Regarding claim 2, Yuan does not appear to specify steps (S4) to (S7) are performed at least pairwise for a plurality of web pages. However, A/B testing, also known as bucket testing, is an old and well known form of pairwise comparative analysis that has been around long before the filing of Applicant’s invention. It would have been obvious to one having ordinary skill in the art before the effective filing date of the invention to use A/B testing to compare web site groups since A/B testing is a powerful tool for comparing 2 values to determine which is more effective.
Regarding claim 4, Yuan does not appear to specify each web page is assigned a vector from a predetermined vector space, in which linearly independent vectors represent web pages whose content descriptions are not similar to one another. However, Meltzer teaches each web page is assigned a vector from a predetermined vector space, in which linearly independent vectors represent web pages whose content descriptions are not similar to one another (Paragraph 0023). It would have been obvious to one having ordinary skill in the art before the effective filing date of the invention to group web sites according to content since the claimed invention is merely a combination of old elements and the combination of each element merely would have performed the same function as it did separately and a person of ordinary skill in the art would have recognized that the results of the combination were predictable.
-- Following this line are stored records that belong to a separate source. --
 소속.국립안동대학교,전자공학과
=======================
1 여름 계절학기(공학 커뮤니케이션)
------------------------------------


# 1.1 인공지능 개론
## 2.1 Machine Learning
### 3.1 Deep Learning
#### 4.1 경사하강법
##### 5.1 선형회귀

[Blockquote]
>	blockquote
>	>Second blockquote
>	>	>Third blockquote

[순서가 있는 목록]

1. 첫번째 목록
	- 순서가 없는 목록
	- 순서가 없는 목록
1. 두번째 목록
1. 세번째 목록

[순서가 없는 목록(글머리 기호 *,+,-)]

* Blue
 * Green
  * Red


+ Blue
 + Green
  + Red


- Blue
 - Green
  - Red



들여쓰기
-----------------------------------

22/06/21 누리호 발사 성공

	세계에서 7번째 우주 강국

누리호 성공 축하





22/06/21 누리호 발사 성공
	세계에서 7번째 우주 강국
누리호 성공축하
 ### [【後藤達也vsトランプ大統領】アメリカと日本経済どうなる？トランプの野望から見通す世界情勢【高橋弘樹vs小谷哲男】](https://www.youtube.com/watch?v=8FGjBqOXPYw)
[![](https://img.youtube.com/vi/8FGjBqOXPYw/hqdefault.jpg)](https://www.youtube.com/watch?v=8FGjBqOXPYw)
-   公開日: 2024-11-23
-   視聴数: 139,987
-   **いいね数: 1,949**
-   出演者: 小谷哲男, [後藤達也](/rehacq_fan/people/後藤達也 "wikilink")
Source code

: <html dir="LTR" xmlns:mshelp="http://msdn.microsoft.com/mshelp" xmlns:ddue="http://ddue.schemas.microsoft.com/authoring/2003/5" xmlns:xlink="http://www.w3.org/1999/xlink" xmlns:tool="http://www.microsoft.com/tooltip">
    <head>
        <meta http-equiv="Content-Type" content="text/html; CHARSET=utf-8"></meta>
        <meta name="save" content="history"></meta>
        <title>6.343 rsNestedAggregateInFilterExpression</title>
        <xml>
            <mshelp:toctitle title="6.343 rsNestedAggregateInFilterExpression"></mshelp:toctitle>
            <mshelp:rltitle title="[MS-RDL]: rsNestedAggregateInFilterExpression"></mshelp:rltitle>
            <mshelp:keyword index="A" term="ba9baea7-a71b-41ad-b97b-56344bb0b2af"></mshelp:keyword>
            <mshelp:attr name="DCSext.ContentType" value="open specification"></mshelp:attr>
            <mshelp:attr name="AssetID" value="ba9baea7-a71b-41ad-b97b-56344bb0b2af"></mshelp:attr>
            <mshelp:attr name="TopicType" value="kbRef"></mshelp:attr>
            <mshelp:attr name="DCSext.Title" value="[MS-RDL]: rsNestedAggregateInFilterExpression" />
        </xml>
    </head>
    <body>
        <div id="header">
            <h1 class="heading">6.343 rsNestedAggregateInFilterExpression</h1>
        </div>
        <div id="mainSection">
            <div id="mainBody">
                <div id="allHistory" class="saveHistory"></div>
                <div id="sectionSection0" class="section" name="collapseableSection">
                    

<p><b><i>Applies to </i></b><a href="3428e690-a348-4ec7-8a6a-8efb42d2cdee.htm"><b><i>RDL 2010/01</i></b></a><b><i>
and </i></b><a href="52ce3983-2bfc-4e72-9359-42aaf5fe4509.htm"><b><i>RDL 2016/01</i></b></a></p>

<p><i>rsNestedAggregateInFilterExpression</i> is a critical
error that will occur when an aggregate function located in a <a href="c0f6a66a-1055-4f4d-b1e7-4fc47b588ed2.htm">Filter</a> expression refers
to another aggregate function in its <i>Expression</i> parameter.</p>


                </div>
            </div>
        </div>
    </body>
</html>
Regarding claim 5, Yuan does not appear to specify the similarity measure between content descriptions is based on the cosine similarity of the vectors representing the content of the two web pages. However, Meltzer teaches the similarity measure between content descriptions is based on the cosine similarity of the vectors representing the content of the two web pages (Paragraph 0069). It would have been obvious to one having ordinary skill in the art before the effective filing date of the invention to group web sites according to content since the claimed invention is merely a combination of old elements and the combination of each element merely would have performed the same function as it did separately and a person of ordinary skill in the art would have recognized that the results of the combination were predictable.
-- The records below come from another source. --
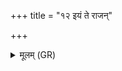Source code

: +++
title = "१२ इयं ते राजन्"

+++
<details><summary>मूलम् (GR)</summary>

इयं ते राजन् वरुण  
जामिका कृणुते हविः ।  
तस्यै पतिं न्य् आ वह  
सुभद्रं प्रतिकाम्यम् ॥
</details>
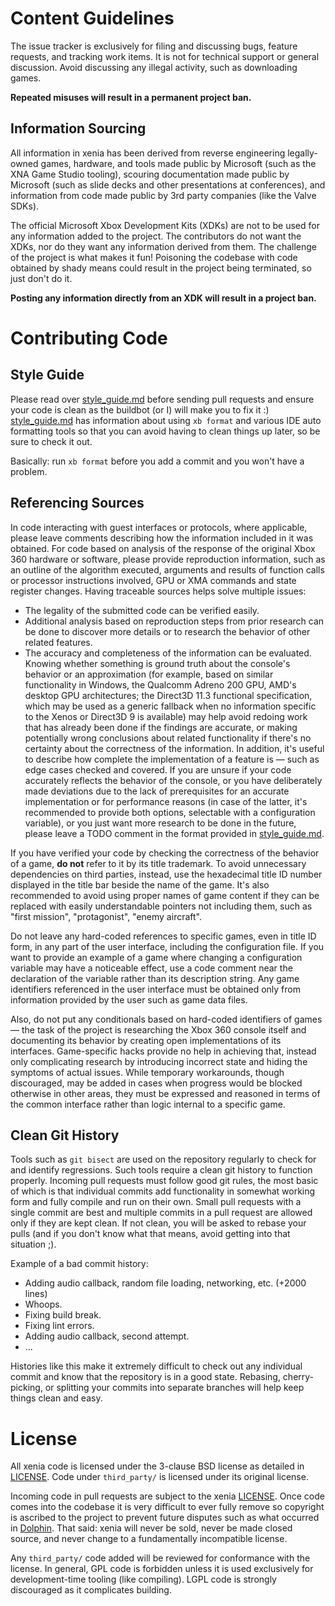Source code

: # Content Guidelines

The issue tracker is exclusively for filing and discussing bugs, feature
requests, and tracking work items. It is not for technical support or general
discussion. Avoid discussing any illegal activity, such as downloading games.

**Repeated misuses will result in a permanent project ban.**

## Information Sourcing

All information in xenia has been derived from reverse engineering legally-owned
games, hardware, and tools made public by Microsoft (such as the XNA Game Studio
tooling), scouring documentation made public by Microsoft (such as slide decks
and other presentations at conferences), and information from code made public
by 3rd party companies (like the Valve SDKs).

The official Microsoft Xbox Development Kits (XDKs) are not to be used for any
information added to the project. The contributors do not want the XDKs, nor do
they want any information derived from them. The challenge of the project is
what makes it fun! Poisoning the codebase with code obtained by shady means
could result in the project being terminated, so just don't do it.

**Posting any information directly from an XDK will result in a project ban.**

# Contributing Code

## Style Guide

Please read over [style_guide.md](../docs/style_guide.md) before sending pull requests
and ensure your code is clean as the buildbot (or I) will make you to fix it :)
[style_guide.md](../docs/style_guide.md) has information about using `xb format` and
various IDE auto formatting tools so that you can avoid having to clean things
up later, so be sure to check it out.

Basically: run `xb format` before you add a commit and you won't have a problem.

## Referencing Sources

In code interacting with guest interfaces or protocols, where applicable, please
leave comments describing how the information included in it was obtained. For
code based on analysis of the response of the original Xbox 360 hardware or
software, please provide reproduction information, such as an outline of the
algorithm executed, arguments and results of function calls or processor
instructions involved, GPU or XMA commands and state register changes. Having
traceable sources helps solve multiple issues:

* The legality of the submitted code can be verified easily.
* Additional analysis based on reproduction steps from prior research can be
  done to discover more details or to research the behavior of other related
  features.
* The accuracy and completeness of the information can be evaluated. Knowing
  whether something is ground truth about the console's behavior or an
  approximation (for example, based on similar functionality in Windows, the
  Qualcomm Adreno 200 GPU, AMD's desktop GPU architectures; the Direct3D 11.3
  functional specification, which may be used as a generic fallback when no
  information specific to the Xenos or Direct3D 9 is available) may help avoid
  redoing work that has already been done if the findings are accurate, or
  making potentially wrong conclusions about related functionality if there's no
  certainty about the correctness of the information. In addition, it's useful
  to describe how complete the implementation of a feature is — such as edge
  cases checked and covered. If you are unsure if your code accurately reflects
  the behavior of the console, or you have deliberately made deviations due to
  the lack of prerequisites for an accurate implementation or for performance
  reasons (in case of the latter, it's recommended to provide both options,
  selectable with a configuration variable), or you just want more research to
  be done in the future, please leave a TODO comment in the format provided in
  [style_guide.md](../docs/style_guide.md).

If you have verified your code by checking the correctness of the behavior of a
game, **do not** refer to it by its title trademark. To avoid unnecessary
dependencies on third parties, instead, use the hexadecimal title ID number
displayed in the title bar beside the name of the game. It's also recommended to
avoid using proper names of game content if they can be replaced with easily
understandable pointers not including them, such as "first mission",
"protagonist", "enemy aircraft".

Do not leave any hard-coded references to specific games, even in title ID form,
in any part of the user interface, including the configuration file. If you want
to provide an example of a game where changing a configuration variable may have
a noticeable effect, use a code comment near the declaration of the variable
rather than its description string. Any game identifiers referenced in the user
interface must be obtained only from information provided by the user such as
game data files.

Also, do not put any conditionals based on hard-coded identifiers of games — the
task of the project is researching the Xbox 360 console itself and documenting
its behavior by creating open implementations of its interfaces. Game-specific
hacks provide no help in achieving that, instead only complicating research by
introducing incorrect state and hiding the symptoms of actual issues. While
temporary workarounds, though discouraged, may be added in cases when progress
would be blocked otherwise in other areas, they must be expressed and reasoned
in terms of the common interface rather than logic internal to a specific game.

## Clean Git History

Tools such as `git bisect` are used on the repository regularly to check for and
identify regressions. Such tools require a clean git history to function
properly. Incoming pull requests must follow good git rules, the most basic of
which is that individual commits add functionality in somewhat working form and
fully compile and run on their own. Small pull requests with a single commit are
best and multiple commits in a pull request are allowed only if they are
kept clean. If not clean, you will be asked to rebase your pulls (and if
you don't know what that means, avoid getting into that situation ;).

Example of a bad commit history:

* Adding audio callback, random file loading, networking, etc. (+2000 lines)
* Whoops.
* Fixing build break.
* Fixing lint errors.
* Adding audio callback, second attempt.
* ...

Histories like this make it extremely difficult to check out any individual
commit and know that the repository is in a good state. Rebasing,
cherry-picking, or splitting your commits into separate branches will help keep
things clean and easy.

# License

All xenia code is licensed under the 3-clause BSD license as detailed in
[LICENSE](../LICENSE). Code under `third_party/` is licensed under its original
license.

Incoming code in pull requests are subject to the xenia [LICENSE](../LICENSE).
Once code comes into the codebase it is very difficult to ever fully remove so
copyright is ascribed to the project to prevent future disputes such as what
occurred in [Dolphin](https://dolphin-emu.org/blog/2015/05/25/relicensing-dolphin/).
That said: xenia will never be sold, never be made closed source, and never
change to a fundamentally incompatible license.

Any `third_party/` code added will be reviewed for conformance with the license.
In general, GPL code is forbidden unless it is used exclusively for
development-time tooling (like compiling). LGPL code is strongly discouraged as
it complicates building.
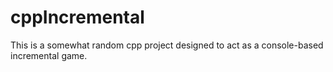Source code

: # cppIncremental

This is a somewhat random cpp project designed to act as a console-based incremental game.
Regarding claim 6, Yuan teaches (S8) in addition to continuing to use the advertisement on the web pages of the group with the higher number of clicks, placing an alternative advertisement on said web pages (Paragraph 0045, Yuan is capable of being used for numerous advertisements, should another advertisement be appropriate for a website category, the system of Yuan would suggest increasing an advertising budget so that the other ad would appear on the website).
Yuan does not appear to specify wherein the content description of the alternative advertisement is similar - to at least a predetermined degree - to the content description of the previously used advertisement. However, Meltzer teaches wherein the content description of a document is similar - to at least a predetermined degree - to the content description of the previously used document (Paragraph 0069, nothing prevents the same method used for website documents may be used for advertising documents). It would have been obvious to one having ordinary skill in the art before the effective filing date of the invention to determine similarity between documents since the claimed invention is merely a combination of old elements and the combination of each element merely would have performed the same function as it did separately and a person of ordinary skill in the art would have recognized that the results of the combination were predictable.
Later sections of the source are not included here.